Brief:
Would you please output, word for word, the span of the listing below that opens on the line containing "To view the" and closes on the line containing "the subset rule, the"? Include both ends and nothing more.

Records shown:
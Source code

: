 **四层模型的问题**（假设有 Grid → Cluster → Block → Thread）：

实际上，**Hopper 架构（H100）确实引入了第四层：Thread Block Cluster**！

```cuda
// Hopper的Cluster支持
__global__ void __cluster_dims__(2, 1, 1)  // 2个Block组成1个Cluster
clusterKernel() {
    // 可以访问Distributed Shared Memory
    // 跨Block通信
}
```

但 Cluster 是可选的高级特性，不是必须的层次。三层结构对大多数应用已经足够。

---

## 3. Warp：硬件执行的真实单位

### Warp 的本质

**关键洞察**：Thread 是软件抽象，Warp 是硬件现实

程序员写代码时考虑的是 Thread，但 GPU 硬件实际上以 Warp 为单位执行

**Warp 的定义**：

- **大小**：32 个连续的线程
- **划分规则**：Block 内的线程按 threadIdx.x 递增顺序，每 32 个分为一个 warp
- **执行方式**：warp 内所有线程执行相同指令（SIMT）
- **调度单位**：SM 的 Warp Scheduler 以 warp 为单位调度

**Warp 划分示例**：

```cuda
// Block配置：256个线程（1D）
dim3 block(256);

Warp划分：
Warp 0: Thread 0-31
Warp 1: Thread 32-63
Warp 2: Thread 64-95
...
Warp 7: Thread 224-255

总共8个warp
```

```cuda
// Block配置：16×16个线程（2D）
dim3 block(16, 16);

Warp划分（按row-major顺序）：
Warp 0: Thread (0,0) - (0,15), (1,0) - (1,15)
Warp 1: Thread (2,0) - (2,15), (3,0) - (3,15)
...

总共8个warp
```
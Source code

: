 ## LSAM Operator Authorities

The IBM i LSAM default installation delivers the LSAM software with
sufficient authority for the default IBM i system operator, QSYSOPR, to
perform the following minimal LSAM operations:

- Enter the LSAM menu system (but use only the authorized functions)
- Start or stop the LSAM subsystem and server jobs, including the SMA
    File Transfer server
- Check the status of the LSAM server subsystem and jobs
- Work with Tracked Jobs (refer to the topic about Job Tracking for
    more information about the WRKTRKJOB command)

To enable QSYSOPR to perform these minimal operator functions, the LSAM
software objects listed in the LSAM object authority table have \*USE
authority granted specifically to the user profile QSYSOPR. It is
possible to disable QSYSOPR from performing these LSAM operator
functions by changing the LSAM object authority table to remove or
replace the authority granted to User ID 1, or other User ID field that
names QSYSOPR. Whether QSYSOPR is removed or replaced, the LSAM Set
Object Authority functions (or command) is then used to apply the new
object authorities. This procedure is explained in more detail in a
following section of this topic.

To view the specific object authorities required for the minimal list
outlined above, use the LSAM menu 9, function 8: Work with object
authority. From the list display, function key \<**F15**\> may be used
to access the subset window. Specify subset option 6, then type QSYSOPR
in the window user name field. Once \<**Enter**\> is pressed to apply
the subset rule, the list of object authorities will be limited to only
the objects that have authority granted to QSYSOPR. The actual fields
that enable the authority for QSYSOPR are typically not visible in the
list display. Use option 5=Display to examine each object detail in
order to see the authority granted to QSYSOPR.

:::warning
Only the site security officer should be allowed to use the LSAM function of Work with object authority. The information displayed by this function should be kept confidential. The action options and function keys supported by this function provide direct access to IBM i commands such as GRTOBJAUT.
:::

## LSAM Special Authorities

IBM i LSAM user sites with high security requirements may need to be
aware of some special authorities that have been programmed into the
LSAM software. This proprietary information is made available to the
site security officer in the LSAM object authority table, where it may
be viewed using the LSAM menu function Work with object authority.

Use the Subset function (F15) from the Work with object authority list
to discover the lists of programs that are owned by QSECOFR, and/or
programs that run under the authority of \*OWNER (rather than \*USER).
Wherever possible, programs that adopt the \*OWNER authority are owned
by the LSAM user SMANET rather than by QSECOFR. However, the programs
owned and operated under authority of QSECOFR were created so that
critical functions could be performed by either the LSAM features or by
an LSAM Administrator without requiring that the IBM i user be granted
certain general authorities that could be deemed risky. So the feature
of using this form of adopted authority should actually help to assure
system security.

Final answer:
To view the specific object authorities required for the minimal list
outlined above, use the LSAM menu 9, function 8: Work with object
authority. From the list display, function key \<**F15**\> may be used
to access the subset window. Specify subset option 6, then type QSYSOPR
in the window user name field. Once \<**Enter**\> is pressed to apply
the subset rule, the list of object authorities will be limited to only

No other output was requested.